■ TASK INSTRUCTIONS
Count the lines of the records below that hold the word "を観終えました", and give only the number.

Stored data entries

·····

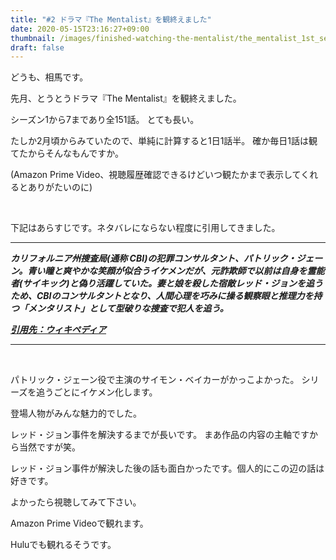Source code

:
 ```yaml
---
title: "#2 ドラマ『The Mentalist』を観終えました"
date: 2020-05-15T23:16:27+09:00
thumbnail: /images/finished-watching-the-mentalist/the_mentalist_1st_season.jpg
draft: false
---
```


どうも、相馬です。

先月、とうとうドラマ『The Mentalist』を観終えました。

シーズン1から7まであり全151話。
とても長い。

たしか2月頃からみていたので、単純に計算すると1日1話半。
確か毎日1話は観てたからそんなもんですか。

(Amazon Prime Video、視聴履歴確認できるけどいつ観たかまで表示してくれるとありがたいのに)

&nbsp;

下記はあらすじです。ネタバレにならない程度に引用してきました。

---

***カリフォルニア州捜査局(通称 CBI)の犯罪コンサルタント、パトリック・ジェーン。青い瞳と爽やかな笑顔が似合うイケメンだが、元詐欺師で以前は自身を霊能者(サイキック)と偽り活躍していた。妻と娘を殺した宿敵レッド・ジョンを追うため、CBIのコンサルタントとなり、人間心理を巧みに操る観察眼と推理力を持つ「メンタリスト」として型破りな捜査で犯人を追う。***

***[引用先：ウィキペディア](https://ja.wikipedia.org/wiki/%E3%83%A1%E3%83%B3%E3%82%BF%E3%83%AA%E3%82%B9%E3%83%88_(%E3%83%86%E3%83%AC%E3%83%93%E3%83%89%E3%83%A9%E3%83%9E))***

---

&nbsp;

パトリック・ジェーン役で主演のサイモン・ベイカーがかっこよかった。
シリーズを追うごとにイケメン化します。

登場人物がみんな魅力的でした。

レッド・ジョン事件を解決するまでが長いです。
まあ作品の内容の主軸ですから当然ですが笑。

レッド・ジョン事件が解決した後の話も面白かったです。個人的にこの辺の話は好きです。

よかったら視聴してみて下さい。

Amazon Prime Videoで観れます。

Huluでも観れるそうです。

&nbsp;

·····

■ WRITTEN SOLUTION
2